以上からすると,A構成及びB構成は,刊行物1の発明に刊行物2の発明を適用して容易に推考できるものと認められ,この点に関する審決の判断に誤りはない。
イ原告は,A構成はドラム表出用の開口部の開口面積を実質的に縮小化し得るという作用効果に関するものであり,B構成はドラム表出用の必要最小限の開口部を設けるだけで,センタリング機構を併設し得るという作用効果に関するものであって,異なる技術的意義を有するものであるのに,審決は各々の技術的意義について全く検討しないで容易推考性を判断している旨主張する。
しかし,前記のとおり,A構成を採用すれば,ドラム表出用開口部の開口面積を縮小化できるとは必ずしもいえないのであり,車輪解放位置において,車輪支承部材の位置をどのようにするかは設計事項にすぎず,A構成それ自体に格別の技術的意義があるとは認められない。そして,刊行物2の発明に,車輪支承部材を斜め方向に移動させ,フラットな床面を設けることを可能にする構成が開示されている以上,刊行物1の発明に刊行物2の発明を適用してA構成及びB構成のようにすることは,容易に推考できるものであって,審決の判断に誤りがないことは,前記のとおりであるから,原告の上記主張は採用できない。
ウ原告は,刊行物1及び2のいずれにも,床面の開口部の面積を縮小するためのA構成に係る技術思想や必要最小限の開口でセンタリング機構の併設を可能にするB構成に係る技術思想は,開示されていないし,示唆されてもいないから,刊行物2の構成を刊行物1の構成として置き換えることは,当業者が自然となすことではないと主張する。
しかし,前記のとおり,刊行物1には,床面の凹凸が少ないと装置への車両の乗り入れがスムーズに行え,好ましいことが開示ないし示唆されており,刊行物2の発明においてそのことを可能にする構成が開示されているのであるから,これを刊行物1の発明に適用することは,当業者において容易に想到し得るものであって,その置換えを困難とする格別の事情は認められず,原告の上記主張は採用できない。
エ原告は,本件発明1は,B構成に加えてA構成のようにしたことにより,ドラム周辺の床面を可及的に平らにすることができ,車外での作業の容易性及び安全性を向上させ,高精度な温度調節を可能にしたものであり,当業者が自然に想到し得るものではないと主張する。
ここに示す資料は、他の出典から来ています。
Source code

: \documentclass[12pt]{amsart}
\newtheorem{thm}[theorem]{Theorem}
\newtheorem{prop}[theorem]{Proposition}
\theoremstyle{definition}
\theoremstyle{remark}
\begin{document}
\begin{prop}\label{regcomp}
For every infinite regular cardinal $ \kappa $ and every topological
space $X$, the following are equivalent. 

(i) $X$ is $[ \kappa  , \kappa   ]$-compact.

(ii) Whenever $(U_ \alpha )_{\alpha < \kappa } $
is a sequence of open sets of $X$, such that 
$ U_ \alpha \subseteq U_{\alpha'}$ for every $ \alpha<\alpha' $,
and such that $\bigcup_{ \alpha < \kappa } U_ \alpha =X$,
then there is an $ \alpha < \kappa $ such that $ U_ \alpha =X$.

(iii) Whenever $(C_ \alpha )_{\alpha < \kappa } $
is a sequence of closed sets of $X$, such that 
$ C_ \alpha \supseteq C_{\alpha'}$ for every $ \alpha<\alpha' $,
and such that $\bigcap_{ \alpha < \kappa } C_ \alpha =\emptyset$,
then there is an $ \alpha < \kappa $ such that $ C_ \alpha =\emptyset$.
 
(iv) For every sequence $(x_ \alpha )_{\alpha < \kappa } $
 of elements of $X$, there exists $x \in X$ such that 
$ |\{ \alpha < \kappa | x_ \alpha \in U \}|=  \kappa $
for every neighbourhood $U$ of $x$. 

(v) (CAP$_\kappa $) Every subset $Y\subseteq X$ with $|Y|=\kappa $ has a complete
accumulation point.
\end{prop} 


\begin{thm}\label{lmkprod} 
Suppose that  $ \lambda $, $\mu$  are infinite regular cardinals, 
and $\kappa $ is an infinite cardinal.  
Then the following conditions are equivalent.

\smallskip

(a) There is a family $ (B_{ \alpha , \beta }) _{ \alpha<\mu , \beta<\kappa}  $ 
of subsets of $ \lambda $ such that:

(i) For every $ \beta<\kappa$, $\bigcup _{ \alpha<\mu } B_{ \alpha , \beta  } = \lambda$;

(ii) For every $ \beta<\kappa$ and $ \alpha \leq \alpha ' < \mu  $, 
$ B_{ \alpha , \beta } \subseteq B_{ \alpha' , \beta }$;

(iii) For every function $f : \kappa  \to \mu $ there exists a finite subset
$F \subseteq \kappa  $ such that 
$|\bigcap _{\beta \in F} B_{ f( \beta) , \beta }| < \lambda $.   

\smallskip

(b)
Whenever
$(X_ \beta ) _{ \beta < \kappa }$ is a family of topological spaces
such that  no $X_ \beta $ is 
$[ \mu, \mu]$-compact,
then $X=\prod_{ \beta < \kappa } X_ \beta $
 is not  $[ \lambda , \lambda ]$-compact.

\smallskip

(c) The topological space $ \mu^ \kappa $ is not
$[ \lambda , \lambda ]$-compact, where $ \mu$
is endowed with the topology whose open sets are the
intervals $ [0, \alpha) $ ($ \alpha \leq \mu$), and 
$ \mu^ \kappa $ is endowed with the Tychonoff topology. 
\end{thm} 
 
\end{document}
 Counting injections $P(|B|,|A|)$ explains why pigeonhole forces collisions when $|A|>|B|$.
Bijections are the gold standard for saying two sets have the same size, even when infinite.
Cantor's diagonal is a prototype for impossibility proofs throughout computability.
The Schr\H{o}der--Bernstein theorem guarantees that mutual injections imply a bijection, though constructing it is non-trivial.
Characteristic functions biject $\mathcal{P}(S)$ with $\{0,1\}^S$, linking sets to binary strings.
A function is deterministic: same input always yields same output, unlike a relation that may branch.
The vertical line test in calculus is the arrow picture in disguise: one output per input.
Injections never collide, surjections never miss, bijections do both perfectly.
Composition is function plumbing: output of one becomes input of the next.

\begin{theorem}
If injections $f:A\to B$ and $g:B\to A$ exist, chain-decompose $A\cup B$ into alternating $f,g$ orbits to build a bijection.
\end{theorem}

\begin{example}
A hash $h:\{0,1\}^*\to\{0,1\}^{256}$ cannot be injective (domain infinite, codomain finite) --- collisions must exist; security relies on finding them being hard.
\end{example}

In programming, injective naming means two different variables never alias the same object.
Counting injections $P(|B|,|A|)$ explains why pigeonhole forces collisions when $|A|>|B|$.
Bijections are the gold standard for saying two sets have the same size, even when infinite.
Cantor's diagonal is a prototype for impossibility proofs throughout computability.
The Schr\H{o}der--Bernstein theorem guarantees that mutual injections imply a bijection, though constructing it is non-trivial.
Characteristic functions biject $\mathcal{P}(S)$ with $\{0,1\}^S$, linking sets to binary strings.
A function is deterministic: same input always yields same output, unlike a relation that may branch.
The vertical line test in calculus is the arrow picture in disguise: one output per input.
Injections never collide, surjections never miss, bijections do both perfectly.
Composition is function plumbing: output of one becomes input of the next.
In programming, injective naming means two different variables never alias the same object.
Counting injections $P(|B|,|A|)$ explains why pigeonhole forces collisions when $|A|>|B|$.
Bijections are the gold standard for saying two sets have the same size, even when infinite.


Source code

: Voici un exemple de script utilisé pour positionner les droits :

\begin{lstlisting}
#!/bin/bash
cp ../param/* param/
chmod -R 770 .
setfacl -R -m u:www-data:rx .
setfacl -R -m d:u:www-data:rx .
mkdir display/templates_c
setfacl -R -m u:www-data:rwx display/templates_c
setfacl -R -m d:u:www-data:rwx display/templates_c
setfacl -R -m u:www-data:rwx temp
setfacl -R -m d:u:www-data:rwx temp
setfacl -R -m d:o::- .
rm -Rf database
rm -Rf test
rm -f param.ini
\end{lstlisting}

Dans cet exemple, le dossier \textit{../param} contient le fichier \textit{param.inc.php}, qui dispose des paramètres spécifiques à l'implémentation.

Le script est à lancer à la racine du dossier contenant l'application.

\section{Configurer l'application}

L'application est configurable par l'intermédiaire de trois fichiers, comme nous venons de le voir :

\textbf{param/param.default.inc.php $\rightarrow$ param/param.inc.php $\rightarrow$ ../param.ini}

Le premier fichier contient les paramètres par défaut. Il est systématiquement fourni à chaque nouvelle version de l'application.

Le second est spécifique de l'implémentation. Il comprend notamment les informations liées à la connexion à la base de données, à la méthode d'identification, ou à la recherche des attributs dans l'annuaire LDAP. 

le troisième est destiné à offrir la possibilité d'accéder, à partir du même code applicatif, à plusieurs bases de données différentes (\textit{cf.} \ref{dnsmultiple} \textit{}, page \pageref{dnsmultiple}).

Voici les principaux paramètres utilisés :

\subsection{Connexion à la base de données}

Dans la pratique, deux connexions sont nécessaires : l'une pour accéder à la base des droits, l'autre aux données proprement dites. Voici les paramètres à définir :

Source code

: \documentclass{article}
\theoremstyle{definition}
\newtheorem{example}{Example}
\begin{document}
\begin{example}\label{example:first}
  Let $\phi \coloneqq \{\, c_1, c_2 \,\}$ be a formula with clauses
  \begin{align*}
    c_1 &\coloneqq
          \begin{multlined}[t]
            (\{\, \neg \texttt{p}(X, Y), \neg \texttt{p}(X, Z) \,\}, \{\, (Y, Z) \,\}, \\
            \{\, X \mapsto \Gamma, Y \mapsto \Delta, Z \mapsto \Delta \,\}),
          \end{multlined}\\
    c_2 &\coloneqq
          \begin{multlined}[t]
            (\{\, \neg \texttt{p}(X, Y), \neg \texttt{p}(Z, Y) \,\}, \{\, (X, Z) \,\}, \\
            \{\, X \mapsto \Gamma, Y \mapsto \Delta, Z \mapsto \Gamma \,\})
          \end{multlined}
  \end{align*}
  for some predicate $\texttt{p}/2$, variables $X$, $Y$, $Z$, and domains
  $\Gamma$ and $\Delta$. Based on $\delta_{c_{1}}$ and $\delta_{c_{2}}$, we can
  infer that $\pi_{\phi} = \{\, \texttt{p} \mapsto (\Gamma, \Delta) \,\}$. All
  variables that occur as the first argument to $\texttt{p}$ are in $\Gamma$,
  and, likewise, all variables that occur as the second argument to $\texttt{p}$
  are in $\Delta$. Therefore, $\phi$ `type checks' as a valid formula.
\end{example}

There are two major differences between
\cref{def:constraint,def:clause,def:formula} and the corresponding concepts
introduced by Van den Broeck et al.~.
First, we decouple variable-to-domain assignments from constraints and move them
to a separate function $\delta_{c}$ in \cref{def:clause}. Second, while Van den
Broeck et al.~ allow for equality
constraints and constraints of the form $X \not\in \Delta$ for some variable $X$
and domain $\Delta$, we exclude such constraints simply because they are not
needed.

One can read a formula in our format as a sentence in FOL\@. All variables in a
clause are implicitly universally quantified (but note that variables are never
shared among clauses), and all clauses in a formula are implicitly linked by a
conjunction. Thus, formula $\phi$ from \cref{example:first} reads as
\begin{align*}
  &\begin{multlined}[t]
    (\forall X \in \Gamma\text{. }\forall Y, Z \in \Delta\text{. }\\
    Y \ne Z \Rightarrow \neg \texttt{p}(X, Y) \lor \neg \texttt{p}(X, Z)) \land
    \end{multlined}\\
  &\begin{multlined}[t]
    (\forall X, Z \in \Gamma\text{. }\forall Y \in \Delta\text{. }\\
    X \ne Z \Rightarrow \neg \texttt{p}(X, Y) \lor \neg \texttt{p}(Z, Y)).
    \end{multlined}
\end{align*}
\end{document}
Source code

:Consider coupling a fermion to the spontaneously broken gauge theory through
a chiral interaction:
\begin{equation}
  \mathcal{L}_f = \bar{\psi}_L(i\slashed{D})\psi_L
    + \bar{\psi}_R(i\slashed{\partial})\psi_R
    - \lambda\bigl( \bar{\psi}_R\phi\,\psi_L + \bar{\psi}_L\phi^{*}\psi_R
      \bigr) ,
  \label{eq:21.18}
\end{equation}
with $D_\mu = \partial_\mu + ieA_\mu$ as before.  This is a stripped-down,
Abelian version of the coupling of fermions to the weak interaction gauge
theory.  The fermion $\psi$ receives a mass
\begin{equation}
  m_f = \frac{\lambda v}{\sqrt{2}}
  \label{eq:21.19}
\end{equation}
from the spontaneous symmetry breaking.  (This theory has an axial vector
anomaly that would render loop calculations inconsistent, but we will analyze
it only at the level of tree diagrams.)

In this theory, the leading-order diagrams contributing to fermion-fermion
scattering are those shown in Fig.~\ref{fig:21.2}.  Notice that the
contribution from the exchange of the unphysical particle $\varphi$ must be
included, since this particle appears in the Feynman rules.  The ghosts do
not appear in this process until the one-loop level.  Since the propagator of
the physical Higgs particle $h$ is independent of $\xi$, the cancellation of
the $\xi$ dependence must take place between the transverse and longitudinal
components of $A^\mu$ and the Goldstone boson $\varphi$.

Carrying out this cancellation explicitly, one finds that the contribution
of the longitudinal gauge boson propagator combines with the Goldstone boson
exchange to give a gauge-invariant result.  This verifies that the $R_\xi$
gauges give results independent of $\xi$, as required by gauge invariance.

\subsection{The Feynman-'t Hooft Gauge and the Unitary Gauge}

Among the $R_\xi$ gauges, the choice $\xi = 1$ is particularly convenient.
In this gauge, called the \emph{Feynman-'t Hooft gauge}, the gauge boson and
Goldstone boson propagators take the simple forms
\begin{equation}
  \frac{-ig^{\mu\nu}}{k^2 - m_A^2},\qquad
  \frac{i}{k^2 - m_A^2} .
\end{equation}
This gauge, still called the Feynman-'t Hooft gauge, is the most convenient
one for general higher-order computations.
刊行物1には,装置への車両のスムーズな乗り入れのために床面をフラットにすることが好ましいことが開示ないし示唆されており,刊行物1の発明に刊行物2の発明を適用して,そのことを実現できることは,前記のとおりである。そして,原告主張の車外での作業の容易性及び安全性を向上させることができるということは,床面がフラットであることから当然予測できる効果にすぎないものであり,そのことはA構成及びB構成の容易想到性を否定する理由となるものではない。
また,本件訂正後の明細書(甲第5号証の明細書)には,試験室内の温度調節の効果を得るために開口面積を縮小し,そのような効果が奏されたとの記載はなく,A構成及びB構成により高精度な温度調節を可能にしたとの原告の主張は,明細書に基づかないもので,失当である(なお,開口面積を縮小したとしても,開口部がある以上,床板の上と下の空気は流通するから,Aの陳述書(甲第12号証)にあるような床板下のモータやセンサー等の電子機器類に影響を及ぼすのを防止するという目的との関係では,開口面積の縮小は不完全な方法であり,A構成及びB構成によって顕著な作用効果を奏するとは認め難い。)。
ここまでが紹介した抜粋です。